The stage adaptation of Oscar winner Shakespeare In Love has opened at London’s Noel Coward Theatre to raves from many of the UK critics but a big ho-hum from the New York Times‘s Ben Brantley, which could throw a wet blanket over plans for a Broadway transfer by co-producers Disney and Sonia Friedman.
“I’ve often attacked our modern mania for turning movies into plays. But, in the case of Shakespeare In Love, the transformation is fully justified,” wrote Michael Billington in The Guardian. “Even more than the original screenplay by Marc Norman and Tom Stoppard, Lee Hall’s new version is a love letter to theatre itself, and one that celebrates the way magic and mystery are born out of chaos and confusion.”

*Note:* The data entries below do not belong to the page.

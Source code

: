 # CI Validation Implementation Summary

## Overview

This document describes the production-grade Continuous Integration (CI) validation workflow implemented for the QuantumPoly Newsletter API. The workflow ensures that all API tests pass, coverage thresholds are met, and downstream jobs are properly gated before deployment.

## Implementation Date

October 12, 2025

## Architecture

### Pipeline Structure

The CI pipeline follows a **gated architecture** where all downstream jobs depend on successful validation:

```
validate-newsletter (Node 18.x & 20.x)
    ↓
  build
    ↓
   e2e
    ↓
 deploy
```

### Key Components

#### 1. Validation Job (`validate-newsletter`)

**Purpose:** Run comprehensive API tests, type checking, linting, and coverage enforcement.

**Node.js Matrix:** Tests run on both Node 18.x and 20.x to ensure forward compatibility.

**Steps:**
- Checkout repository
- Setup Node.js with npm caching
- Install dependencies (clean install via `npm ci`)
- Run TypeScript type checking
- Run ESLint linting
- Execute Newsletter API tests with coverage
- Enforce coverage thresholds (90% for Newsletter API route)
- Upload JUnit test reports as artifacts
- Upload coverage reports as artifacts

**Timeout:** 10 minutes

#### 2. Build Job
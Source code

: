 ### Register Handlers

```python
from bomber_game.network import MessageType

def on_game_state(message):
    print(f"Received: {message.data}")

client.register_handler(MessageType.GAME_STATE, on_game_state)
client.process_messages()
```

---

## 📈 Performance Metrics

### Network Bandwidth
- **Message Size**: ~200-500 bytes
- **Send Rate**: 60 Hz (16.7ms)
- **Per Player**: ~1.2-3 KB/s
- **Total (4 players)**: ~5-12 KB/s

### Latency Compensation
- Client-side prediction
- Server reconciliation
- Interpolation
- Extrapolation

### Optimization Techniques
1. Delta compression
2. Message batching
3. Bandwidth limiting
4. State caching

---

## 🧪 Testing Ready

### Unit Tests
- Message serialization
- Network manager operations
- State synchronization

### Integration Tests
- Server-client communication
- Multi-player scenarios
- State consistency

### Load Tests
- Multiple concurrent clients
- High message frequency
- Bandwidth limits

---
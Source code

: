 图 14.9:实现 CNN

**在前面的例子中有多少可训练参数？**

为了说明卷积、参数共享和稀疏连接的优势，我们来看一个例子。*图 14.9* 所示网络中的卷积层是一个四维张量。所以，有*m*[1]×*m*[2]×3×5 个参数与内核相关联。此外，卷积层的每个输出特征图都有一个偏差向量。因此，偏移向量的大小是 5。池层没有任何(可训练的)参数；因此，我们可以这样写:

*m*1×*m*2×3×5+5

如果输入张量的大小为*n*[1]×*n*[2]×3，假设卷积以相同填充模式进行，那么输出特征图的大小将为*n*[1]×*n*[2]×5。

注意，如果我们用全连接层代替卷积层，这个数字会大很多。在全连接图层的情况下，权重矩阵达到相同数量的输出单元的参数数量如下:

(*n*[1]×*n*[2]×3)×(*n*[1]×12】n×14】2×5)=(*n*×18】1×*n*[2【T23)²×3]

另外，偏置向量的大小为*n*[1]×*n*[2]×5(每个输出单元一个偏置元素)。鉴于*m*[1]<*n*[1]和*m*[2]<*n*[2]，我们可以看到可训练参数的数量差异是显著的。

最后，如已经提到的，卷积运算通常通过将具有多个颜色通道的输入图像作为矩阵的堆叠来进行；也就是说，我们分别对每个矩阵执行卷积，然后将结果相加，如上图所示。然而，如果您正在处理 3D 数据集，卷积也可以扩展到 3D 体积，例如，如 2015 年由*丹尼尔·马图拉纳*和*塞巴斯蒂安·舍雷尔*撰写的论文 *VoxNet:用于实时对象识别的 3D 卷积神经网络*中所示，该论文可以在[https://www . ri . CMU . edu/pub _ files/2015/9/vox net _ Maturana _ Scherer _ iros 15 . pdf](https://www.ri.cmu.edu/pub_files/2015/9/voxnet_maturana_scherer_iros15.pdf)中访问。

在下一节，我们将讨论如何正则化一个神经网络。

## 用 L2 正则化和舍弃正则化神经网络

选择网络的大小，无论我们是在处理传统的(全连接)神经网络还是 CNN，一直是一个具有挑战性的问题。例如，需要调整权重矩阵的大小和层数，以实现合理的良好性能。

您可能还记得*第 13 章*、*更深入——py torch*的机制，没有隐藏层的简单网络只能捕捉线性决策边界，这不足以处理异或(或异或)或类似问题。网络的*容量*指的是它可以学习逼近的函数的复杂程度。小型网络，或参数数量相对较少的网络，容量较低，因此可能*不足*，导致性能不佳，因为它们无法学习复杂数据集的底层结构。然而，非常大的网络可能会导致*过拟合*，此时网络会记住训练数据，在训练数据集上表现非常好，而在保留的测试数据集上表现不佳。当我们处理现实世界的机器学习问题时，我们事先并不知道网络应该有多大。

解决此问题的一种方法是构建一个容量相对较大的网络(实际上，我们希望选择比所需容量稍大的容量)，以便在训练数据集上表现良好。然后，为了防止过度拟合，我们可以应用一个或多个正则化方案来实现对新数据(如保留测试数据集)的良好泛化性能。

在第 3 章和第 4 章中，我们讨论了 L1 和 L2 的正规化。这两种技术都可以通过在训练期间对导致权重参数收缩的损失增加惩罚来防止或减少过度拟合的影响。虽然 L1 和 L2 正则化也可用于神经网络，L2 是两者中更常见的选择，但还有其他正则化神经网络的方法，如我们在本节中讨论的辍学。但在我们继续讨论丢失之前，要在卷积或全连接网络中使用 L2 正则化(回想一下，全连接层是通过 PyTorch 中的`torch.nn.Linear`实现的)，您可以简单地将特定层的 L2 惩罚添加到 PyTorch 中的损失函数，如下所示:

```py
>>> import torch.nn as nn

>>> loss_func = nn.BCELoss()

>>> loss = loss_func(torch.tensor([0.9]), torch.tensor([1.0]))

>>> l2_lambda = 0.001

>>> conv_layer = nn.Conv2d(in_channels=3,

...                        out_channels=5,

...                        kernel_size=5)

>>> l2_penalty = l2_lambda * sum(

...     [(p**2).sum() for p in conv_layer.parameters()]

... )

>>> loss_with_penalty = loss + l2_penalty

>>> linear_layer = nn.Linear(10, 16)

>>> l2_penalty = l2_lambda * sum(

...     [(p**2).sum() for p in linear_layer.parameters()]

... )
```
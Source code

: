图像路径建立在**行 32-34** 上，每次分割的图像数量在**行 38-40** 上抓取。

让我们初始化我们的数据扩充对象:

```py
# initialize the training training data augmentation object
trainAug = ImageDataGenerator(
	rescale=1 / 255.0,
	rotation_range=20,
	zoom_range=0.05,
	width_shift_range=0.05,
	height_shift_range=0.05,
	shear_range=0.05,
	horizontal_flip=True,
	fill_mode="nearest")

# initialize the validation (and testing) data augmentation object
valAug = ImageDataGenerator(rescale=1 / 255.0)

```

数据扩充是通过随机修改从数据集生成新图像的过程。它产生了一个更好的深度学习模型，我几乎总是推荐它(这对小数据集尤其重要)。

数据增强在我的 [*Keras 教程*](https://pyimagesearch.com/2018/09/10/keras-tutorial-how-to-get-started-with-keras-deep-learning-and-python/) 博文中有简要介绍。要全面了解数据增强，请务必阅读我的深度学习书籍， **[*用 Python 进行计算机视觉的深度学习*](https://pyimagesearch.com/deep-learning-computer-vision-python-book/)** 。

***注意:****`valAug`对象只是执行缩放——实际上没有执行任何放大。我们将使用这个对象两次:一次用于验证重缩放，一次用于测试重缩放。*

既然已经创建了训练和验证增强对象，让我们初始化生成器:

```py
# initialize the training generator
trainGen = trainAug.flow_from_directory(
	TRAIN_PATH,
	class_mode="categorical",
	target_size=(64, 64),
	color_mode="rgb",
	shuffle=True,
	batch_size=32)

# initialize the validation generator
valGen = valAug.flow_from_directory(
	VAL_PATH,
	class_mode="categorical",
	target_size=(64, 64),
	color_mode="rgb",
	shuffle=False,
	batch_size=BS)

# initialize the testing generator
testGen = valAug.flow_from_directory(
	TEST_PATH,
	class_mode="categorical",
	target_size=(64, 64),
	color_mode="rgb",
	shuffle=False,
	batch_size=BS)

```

“Screen to stage transfers are so frequent and mostly catchpenny and cynical that the prospect of yet another tends to fill a critic’s heart with dread,” wrote Paul Taylor in The Independent. “But here there’s the elating sense that the material – with its rivalry between two public playhouses echoing the feud between the Montagues and Capulets – is revelling in its natural element in the theatre. And the smartest move made by the producers was to hire director Declan Donnellan and designer Nick Ormerod, the world-renowned Cheek By Jowl team whose profound understanding of Shakespearean drama (its dazzling fluidity; its blithe refusal to respect the “rules” of genre; its mood-mingling suppleness) enriches a production that is filled with moments of sheer stage poetry as well as good-natured, effervescent fun.”
Not so fast, countered Brantley in the Times. Shakespeare In Love might best be described, he wrote, “as Shakespeare-flavored, in the way that some soft drinks are advertised as fruit-flavored. Like many such beverages, this show is moderately fizzy and leaves a slightly synthetic aftertaste.” While the film “brimmed with class and cachet,” but “to put Shakespeare In Love onstage, especially in the town where Shakespeare’s work was first produced, is to beard the bard in his den… The twee factor that was always lurking in the movie advances front and center.” At the end, he lowers the boom, calling the show overproduced and “Shakespeare for Sophomores.”
Dennis Crowley, a Disney spokesman, said the producers had no comment yet about if or when a Broadway transfer is contemplated. Disney’s latest Broadway venture, Aladdin, is currently doing sellout business at its Times Square homebase, the New Amsterdam Theatre.